A população faz jus à sua fama,
pois basta entrarmos em época de bailes, festas do peão, dentre outras
comemorações, o clima na cidade parece mesmo mudar. Os assuntos nessas épocas
dificilmente são outros além de tais festas. Mas, gostar de festas e
comemorações, não acredito que seja um defeito, mas sim, uma virtude.
Mas,
uma em especial me chama a atenção, não só pelo fato de ser ipuanense (sim, eu
adoro festas), mas pela tradição que ela tem com nossa gente: a Quermesse de
Nossa Senhora Santana. Desde que me
entendo por gente, junho e julho são meses de ir na quermesse. É chegada a época de ganhar um frango assado
no bingo e comer ali mesmo na mesa em turma, ou então aproveitar aquele cuscuz
quente e aquela batata frita. Me lembro ainda quando a quermesse tinha a
pescaria, eu não podia sair ali do recinto sem ter pescado um brinquedo
qualquer.
E o que é maravilhoso, é ver a
casa sempre cheia. O ambiente ali é diferenciado, algo que não encontramos em
outro evento.
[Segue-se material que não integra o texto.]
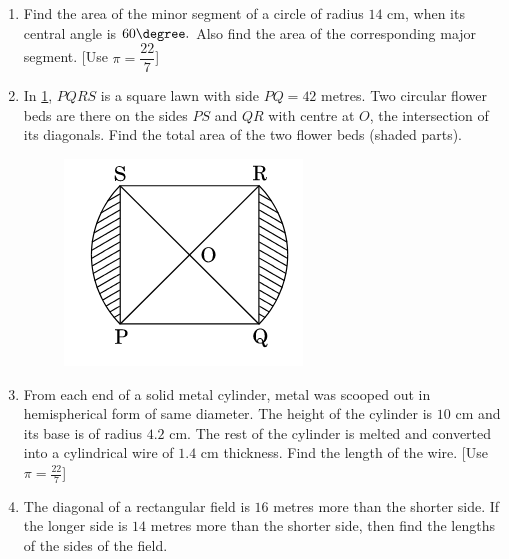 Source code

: \begin{enumerate}
\item Find the area of the minor segment of a circle of radius $14$ cm, when its central angle is $60 \degree.$ Also find the area of the corresponding major segment. [Use $\pi =\dfrac{22}{7}$]
\item In \ref{Figure 5}, $PQRS$ is a square lawn with side $PQ = 42$ metres. Two circular flower beds are there on the sides $PS$ and $QR$ with centre at $O$, the intersection of its diagonals. Find the total area of the two flower beds (shaded parts).
 \begin{figure}[h!]
	\centering
    \includegraphics[width=\columnwidth]{figs/cbse_30_3_5.png}
	\label{Figure 5}
\end{figure}
\item From each end of a solid metal cylinder, metal was scooped out in hemispherical form of same diameter. The height of the cylinder is $10$ cm and its base is of radius $4.2$ cm. The rest of the cylinder is melted and converted into a cylindrical wire of $1.4$ cm thickness. Find the length of the wire. [Use $ \pi=\frac{22}{7} $]
\item The diagonal of a rectangular field is $16$ metres more than the shorter side. If the longer side is $14$ metres more than the shorter side, then find the lengths of the sides of the field.

\end{enumerate}
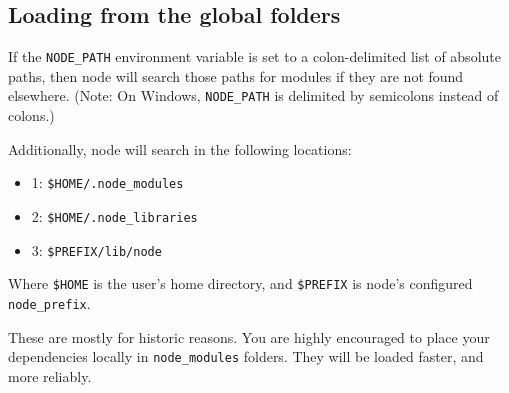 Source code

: \begin{Shaded}
\begin{Highlighting}[]
  
  
  \NormalTok{= []}
  \NormalTok{>= }\NormalTok{,}
    \NormalTok{[I] = } 
    \NormalTok{(PARTS[} \NormalTok{] + }\NormalTok{)}
    
     
 
\end{Highlighting}
\end{Shaded}

\subsection{Loading from the global
folders}\label{loading-from-the-global-folders}

If the \texttt{NODE\_PATH} environment variable is set to a
colon-delimited list of absolute paths, then node will search those
paths for modules if they are not found elsewhere. (Note: On Windows,
\texttt{NODE\_PATH} is delimited by semicolons instead of colons.)

Additionally, node will search in the following locations:

\begin{itemize}
\itemsep1pt\parskip0pt
\item
  1: \texttt{\$HOME/.node\_modules}
\item
  2: \texttt{\$HOME/.node\_libraries}
\item
  3: \texttt{\$PREFIX/lib/node}
\end{itemize}

Where \texttt{\$HOME} is the user's home directory, and
\texttt{\$PREFIX} is node's configured \texttt{node\_prefix}.

These are mostly for historic reasons. You are highly encouraged to
place your dependencies locally in \texttt{node\_modules} folders. They
will be loaded faster, and more reliably.

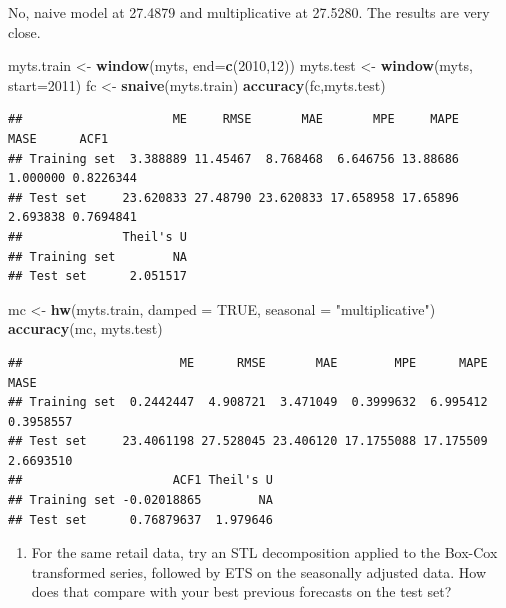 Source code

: \documentclass[]{article}
\newenvironment{Shaded}{\begin{snugshade}}{\end{snugshade}}
\newcommand{\KeywordTok}[1]{\textcolor[rgb]{0.13,0.29,0.53}{\textbf{#1}}}
\newcommand{\DataTypeTok}[1]{\textcolor[rgb]{0.13,0.29,0.53}{#1}}
\newcommand{\DecValTok}[1]{\textcolor[rgb]{0.00,0.00,0.81}{#1}}
\newcommand{\StringTok}[1]{\textcolor[rgb]{0.31,0.60,0.02}{#1}}
\newcommand{\OtherTok}[1]{\textcolor[rgb]{0.56,0.35,0.01}{#1}}
\newcommand{\NormalTok}[1]{#1}
\providecommand{\tightlist}{%
  \setlength{\itemsep}{0pt}\setlength{\parskip}{0pt}}
\begin{document}
No, naive model at 27.4879 and multiplicative at 27.5280. The results
are very close.

\begin{Shaded}
\begin{Highlighting}[]
\NormalTok{myts.train <-}\StringTok{ }\KeywordTok{window}\NormalTok{(myts, }\DataTypeTok{end=}\KeywordTok{c}\NormalTok{(}\DecValTok{2010}\NormalTok{,}\DecValTok{12}\NormalTok{))}
\NormalTok{myts.test <-}\StringTok{ }\KeywordTok{window}\NormalTok{(myts, }\DataTypeTok{start=}\DecValTok{2011}\NormalTok{)}
\NormalTok{fc <-}\StringTok{ }\KeywordTok{snaive}\NormalTok{(myts.train)}
\KeywordTok{accuracy}\NormalTok{(fc,myts.test)}
\end{Highlighting}
\end{Shaded}

\begin{verbatim}
##                     ME     RMSE       MAE       MPE     MAPE     MASE      ACF1
## Training set  3.388889 11.45467  8.768468  6.646756 13.88686 1.000000 0.8226344
## Test set     23.620833 27.48790 23.620833 17.658958 17.65896 2.693838 0.7694841
##              Theil's U
## Training set        NA
## Test set      2.051517
\end{verbatim}

\begin{Shaded}
\begin{Highlighting}[]
\NormalTok{mc <-}\StringTok{ }\KeywordTok{hw}\NormalTok{(myts.train, }\DataTypeTok{damped =} \OtherTok{TRUE}\NormalTok{, }\DataTypeTok{seasonal =} \StringTok{"multiplicative"}\NormalTok{)}
\KeywordTok{accuracy}\NormalTok{(mc, myts.test)}
\end{Highlighting}
\end{Shaded}

\begin{verbatim}
##                      ME      RMSE       MAE        MPE      MAPE      MASE
## Training set  0.2442447  4.908721  3.471049  0.3999632  6.995412 0.3958557
## Test set     23.4061198 27.528045 23.406120 17.1755088 17.175509 2.6693510
##                     ACF1 Theil's U
## Training set -0.02018865        NA
## Test set      0.76879637  1.979646
\end{verbatim}

\begin{enumerate}
\def\labelenumi{\arabic{enumi}.}
\setcounter{enumi}{8}
\tightlist
\item
  For the same retail data, try an STL decomposition applied to the
  Box-Cox transformed series, followed by ETS on the seasonally adjusted
  data. How does that compare with your best previous forecasts on the
  test set?
\end{enumerate}
\end{document}
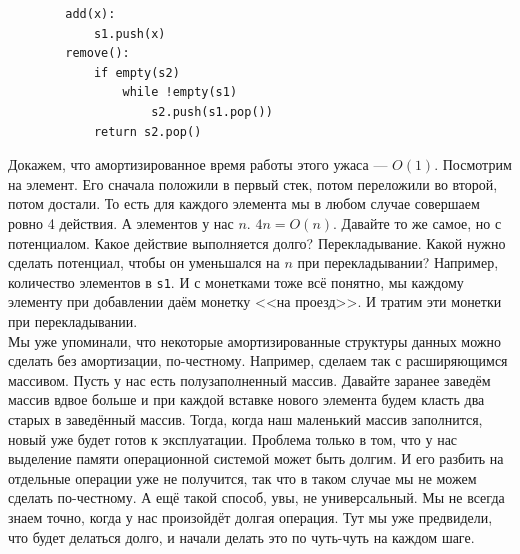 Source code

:\documentclass{article}
\newcommand{\pseudo}{PseudoLexer.py:PseudoLexer -x}
\newcommand{\pseudocode}[1]{\texttt{#1}}
\begin{document}
    \begin{verbatim}
        add(x):
            s1.push(x)
        remove():
            if empty(s2)
                while !empty(s1)
                    s2.push(s1.pop())
            return s2.pop()
    \end{verbatim}
    Докажем, что амортизированное время работы этого ужаса --- $O(1)$. Посмотрим на элемент. Его сначала положили в первый стек, потом переложили во второй, потом достали. То есть для каждого элемента мы в любом случае совершаем ровно 4 действия. А элементов у нас $n$. $4n=O(n)$.
    Давайте то же самое, но с потенциалом. Какое действие выполняется долго? Перекладывание. Какой нужно сделать потенциал, чтобы он уменьшался на $n$ при перекладывании? Например, количество элементов в \pseudocode{s1}. И с монетками тоже всё понятно, мы каждому элементу при добавлении даём монетку <<на проезд>>. И тратим эти монетки при перекладывании.\\
    Мы уже упоминали, что некоторые амортизированные структуры данных можно сделать без амортизации, по-честному. Например, сделаем так с расширяющимся массивом. Пусть у нас есть полузаполненный массив. Давайте заранее заведём массив вдвое больше и при каждой вставке нового элемента будем класть два старых в заведённый массив. Тогда, когда наш маленький массив заполнится, новый уже будет готов к эксплуатации. Проблема только в том, что у нас выделение памяти операционной системой может быть долгим. И его разбить на отдельные операции уже не получится, так что в таком случае мы не можем сделать по-честному. А ещё такой способ, увы, не универсальный. Мы не всегда знаем точно, когда у нас произойдёт долгая операция. Тут мы уже предвидели, что будет делаться долго, и начали делать это по чуть-чуть на каждом шаге.
\end{document}

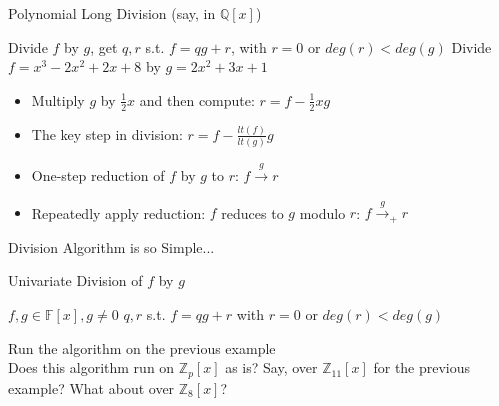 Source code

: \documentclass[xcolor=dvipsnames]{beamer}
\newcommand{\Z}{{\mathbb{Z}}}
\newcommand{\Q}{{\mathbb{Q}}}
\newcommand{\F}{{\mathbb{F}}}
\newcommand{\bi}{\begin{itemize}}
\newcommand{\ei}{\end{itemize}}
\begin{document}
\begin{frame}{{\large Polynomial Long Division (say, in $\Q[x]$)}}

Divide $f$ by $g$, get $q, r$ s.t. $f = qg + r$, with $r = 0$ or
$deg(r) < deg(g)$
\pause
Divide $f = x^3-2x^2+2x+8$ by $g =2x^2+3x + 1$\\

\pause


\pause

\bi
\item Multiply $g$ by $\frac{1}{2}x$ and then compute: $r = f - \frac{1}{2}x g$
\item The key step in division: \alert{$r = f - \frac{lt(f)}{lt(g)}
  g$}
\item One-step reduction of $f$ by $g$ to $r$: $f \xrightarrow{g} r$
\item Repeatedly apply reduction: $f$ reduces to $g$ modulo $r$: $f \xrightarrow{g}_+ r$
\ei

\end{frame}

\begin{frame}{{\large Division Algorithm is so Simple...}}

 \begin{algorithm}[H]
 \caption{Univariate Division of $f$ by $g$}
 \label{algo:reduce}
 \begin{algorithmic}[1]

 \REQUIRE $f, g \in \F[x], g\neq 0$
 \ENSURE $q, r$ s.t. $f = qg+r$ with $r =0$ or $deg(r) < deg(g)$
 \ENDWHILE

 \end{algorithmic}
 \end{algorithm}

Run the algorithm on the previous example\\

Does this algorithm run on $\Z_p[x]$ as is? Say, over $\Z_{11}[x]$ for
the previous example? What about over $\Z_{8}[x]$? 

\end{frame}
\end{document}
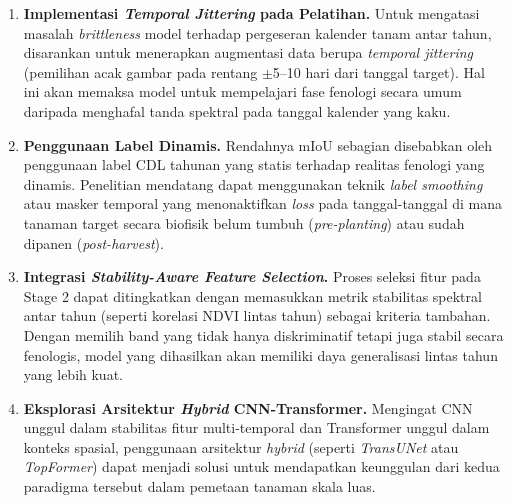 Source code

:\begin{enumerate}

    \item \textbf{Implementasi \textit{Temporal Jittering} pada Pelatihan.}
    Untuk mengatasi masalah \textit{brittleness} model terhadap pergeseran kalender tanam antar tahun, disarankan untuk menerapkan augmentasi data berupa \textit{temporal jittering} (pemilihan acak gambar pada rentang $\pm$5--10 hari dari tanggal target). Hal ini akan memaksa model untuk mempelajari fase fenologi secara umum daripada menghafal tanda spektral pada tanggal kalender yang kaku.

    \item \textbf{Penggunaan Label Dinamis.}
    Rendahnya mIoU sebagian disebabkan oleh penggunaan label CDL tahunan yang statis terhadap realitas fenologi yang dinamis. Penelitian mendatang dapat menggunakan teknik \textit{label smoothing} atau masker temporal yang menonaktifkan \textit{loss} pada tanggal-tanggal di mana tanaman target secara biofisik belum tumbuh (\textit{pre-planting}) atau sudah dipanen (\textit{post-harvest}).

    \item \textbf{Integrasi \textit{Stability-Aware Feature Selection}.}
    Proses seleksi fitur pada Stage 2 dapat ditingkatkan dengan memasukkan metrik stabilitas spektral antar tahun (seperti korelasi NDVI lintas tahun) sebagai kriteria tambahan. Dengan memilih band yang tidak hanya diskriminatif tetapi juga stabil secara fenologis, model yang dihasilkan akan memiliki daya generalisasi lintas tahun yang lebih kuat.

    \item \textbf{Eksplorasi Arsitektur \textit{Hybrid} CNN-Transformer.}
    Mengingat CNN unggul dalam stabilitas fitur multi-temporal dan Transformer unggul dalam konteks spasial, penggunaan arsitektur \textit{hybrid} (seperti \textit{TransUNet} atau \textit{TopFormer}) dapat menjadi solusi untuk mendapatkan keunggulan dari kedua paradigma tersebut dalam pemetaan tanaman skala luas.

\end{enumerate}
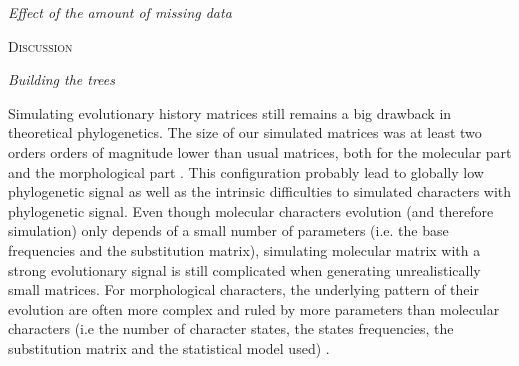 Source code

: \documentclass[12pt,letterpaper]{article}
\renewcommand{\section}[1]{%
\bigskip
\begin{center}
\begin{Large}
\normalfont\scshape #1
\medskip
\end{Large}
\end{center}}
\renewcommand{\subsection}[1]{%
\bigskip
\begin{center}
\begin{large}
\normalfont\itshape #1
\end{large}
\end{center}}
\begin{document}
\subsection{Effect of the amount of missing data}

%
%

\section{Discussion}


\subsection{Building the trees}
Simulating evolutionary history matrices still remains a big drawback in theoretical phylogenetics. %
The size of our simulated matrices was at least two orders orders of magnitude lower than usual matrices, both for the molecular part \citep[e.g.][]{springermacroevolutionary2012} and the morphological part \citep[e.g.][]{nithe2013}. %
This configuration probably lead to globally low phylogenetic signal as well as the intrinsic difficulties to simulated characters with phylogenetic signal.
Even though molecular characters evolution (and therefore simulation) only depends of a small number of parameters (i.e. the base frequencies and the substitution matrix), simulating molecular matrix with a strong evolutionary signal is still complicated when generating unrealistically small matrices.
For morphological characters, the underlying pattern of their evolution are often more complex and ruled by more parameters than molecular characters (i.e the number of character states, the states frequencies, the substitution matrix and the statistical model used) \citep{Pagel22011994,wagner2000,lewisa2001}.
\end{document}
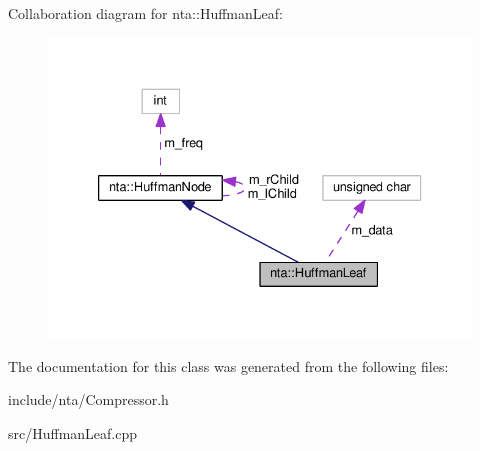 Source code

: Collaboration diagram for nta\+:\+:Huffman\+Leaf\+:
\nopagebreak
\begin{figure}[H]
\begin{center}
\leavevmode
\includegraphics[width=333pt]{d7/d69/classnta_1_1HuffmanLeaf__coll__graph}
\end{center}
\end{figure}


The documentation for this class was generated from the following files\+:\begin{DoxyCompactItemize}
\item 
include/nta/Compressor.\+h\item 
src/Huffman\+Leaf.\+cpp\end{DoxyCompactItemize}
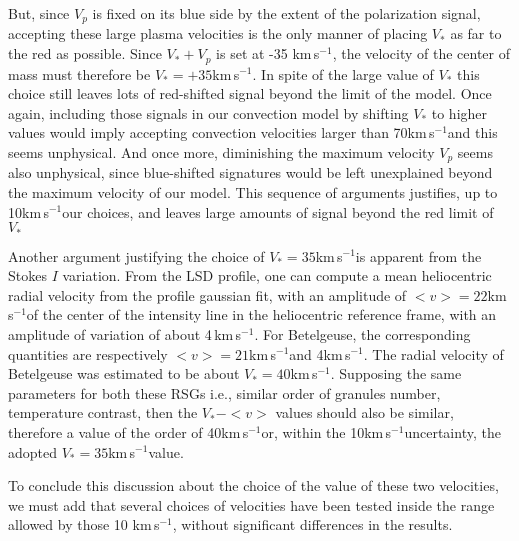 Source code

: \documentclass{/Users/art2/TeX/aanda/aa}
\def\kms {km\,s$^{-1}$}
\begin{document}
But, since $V_p$ is fixed on its blue side by the extent of the polarization signal, accepting these large plasma velocities is the only manner of placing $V_*$  as far to the red as possible.
Since $V_*+V_p$ is set at -35 \kms,  the velocity of the center of mass must therefore be  $V_*=+35$\kms.  
In spite of the large value of $V_*$ this choice  still leaves lots of red-shifted signal beyond the limit of the model. Once again, including those signals in our convection model by shifting $V_*$ to higher values would imply accepting convection velocities larger than 70\kms and this seems unphysical. And once more, diminishing the maximum velocity $V_p$ seems also unphysical, since blue-shifted signatures would be left unexplained beyond the maximum velocity of our model. This sequence of arguments justifies, up to 10\kms our choices, and leaves large amounts of signal beyond the red limit of $V_*$
 
 Another argument justifying the choice of  $V_*=35$\kms is apparent from  the Stokes $I$ variation.
From the LSD profile, one can compute a mean heliocentric radial velocity from the profile gaussian fit, with an amplitude of $<v>=22$\kms of the center of the intensity line in the heliocentric reference frame, with an amplitude of variation of about 4\,km\,s$^{-1}$.
For Betelgeuse, the corresponding quantities are respectively $<v>=21$\kms and 4\kms .
The radial velocity of Betelgeuse was estimated to be about $V_*=40$\kms.
Supposing the same parameters for both these RSGs i.e., similar order of granules number, temperature contrast, then the
$V_* - <v>$ values should also be similar, therefore a value of the order of 40\kms  or, within
the 10\kms uncertainty, the adopted $V_*=35$\kms value.

To conclude this discussion about the choice of the value of these two velocities, we must add that several choices of velocities have been tested inside the range allowed by those 10 \kms, without significant differences in the results. 
\end{document}
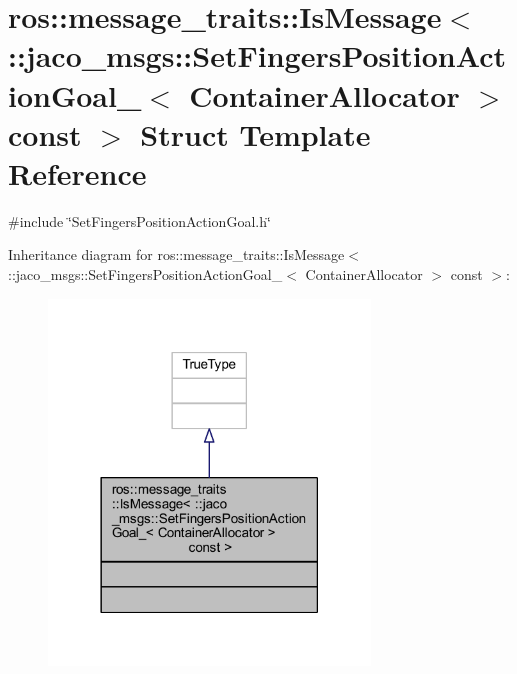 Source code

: \hypertarget{structros_1_1message__traits_1_1IsMessage_3_01_1_1jaco__msgs_1_1SetFingersPositionActionGoal___3cdf0887a72e87b8cff4cc9faad2fb585}{}\section{ros\+:\+:message\+\_\+traits\+:\+:Is\+Message$<$ \+:\+:jaco\+\_\+msgs\+:\+:Set\+Fingers\+Position\+Action\+Goal\+\_\+$<$ Container\+Allocator $>$ const $>$ Struct Template Reference}
\label{structros_1_1message__traits_1_1IsMessage_3_01_1_1jaco__msgs_1_1SetFingersPositionActionGoal___3cdf0887a72e87b8cff4cc9faad2fb585}


{\ttfamily \#include \char`\"{}Set\+Fingers\+Position\+Action\+Goal.\+h\char`\"{}}



Inheritance diagram for ros\+:\+:message\+\_\+traits\+:\+:Is\+Message$<$ \+:\+:jaco\+\_\+msgs\+:\+:Set\+Fingers\+Position\+Action\+Goal\+\_\+$<$ Container\+Allocator $>$ const $>$\+:
\nopagebreak
\begin{figure}[H]
\begin{center}
\leavevmode
\includegraphics[width=242pt]{df/d62/structros_1_1message__traits_1_1IsMessage_3_01_1_1jaco__msgs_1_1SetFingersPositionActionGoal___30ee58a70ec068979f5569e95ce9754a8}
\end{center}
\end{figure}


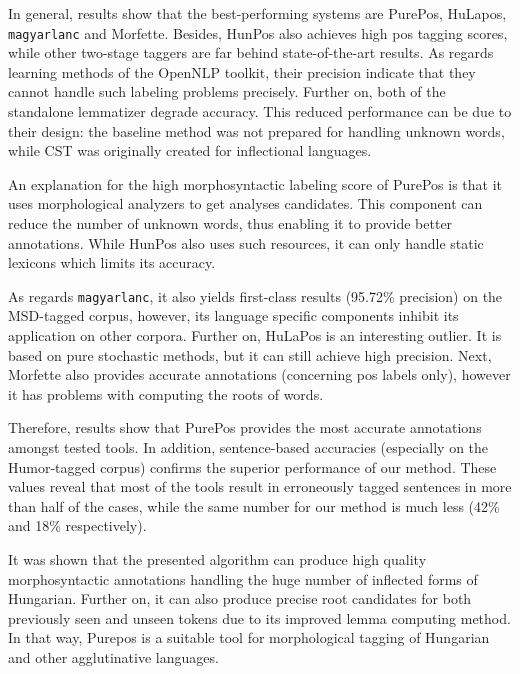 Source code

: In general, results show that the best-performing systems are PurePos, HuLapos, \texttt{magyarlanc} and Morfette.
Besides, HunPos also achieves high \acrshort{pos} tagging scores, while other two-stage taggers are far behind state-of-the-art results. 
As regards learning methods of the OpenNLP toolkit, their precision indicate that they cannot handle such labeling problems precisely.
Further on, both of the standalone lemmatizer degrade accuracy. 
This reduced performance can be due to their design: the baseline method was not prepared for handling unknown words, while CST was originally created for inflectional languages. 

An explanation for the high morphosyntactic labeling score of PurePos is that it uses morphological analyzers to get analyses candidates. 
This component can reduce the number of unknown words, thus enabling it to provide better annotations.
While HunPos also uses such resources, it can only handle static lexicons which limits its accuracy.

As regards \texttt{magyarlanc}, it also yields first-class results (95.72\% precision) on the MSD-tagged corpus, however, its language specific components inhibit its application on other corpora. 
Further on, HuLaPos is an interesting outlier.
It is based on pure stochastic methods, but it can still achieve high precision.
Next, Morfette also provides accurate annotations (concerning \acrshort{pos} labels only), however it has problems with computing the roots of words.

Therefore, results show that PurePos provides the most accurate annotations amongst tested tools.
In addition, sentence-based accuracies (especially on the Humor-tagged corpus) confirms the superior performance of our method. 
These values reveal that most of the tools result in erroneously tagged sentences in more than half of the cases, while the same number for our method is much less (42\% and 18\% respectively). 

It was shown that the presented algorithm can produce high quality morphosyntactic annotations handling the huge number of inflected forms of Hungarian.
Further on, it can also produce precise root candidates for both previously seen and unseen tokens due to its improved lemma computing method.
In that way, Purepos is a suitable tool for morphological tagging of Hungarian and other agglutinative languages.
%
Até me espantei, dias atrás, quando um aluno meu da cidade de
Orlândia veio me perguntar se a quermesse aqui já havia começado, pois ele não
perdia um ano sequer.
Peço a você, que se não tem o costume de ir à
quermesse, experimente um dia participar. Sente-se, acomode-se e veja o quão
bom pode ser uma festa tradicional de nossa querida Santana dos Olhos D'Água. Ah sim, não se esqueça, se o Nicola fizer
alguma "pegadinha" corra pra responder, você pode ganhar um
"vale-bebida" para terminar bem a noite.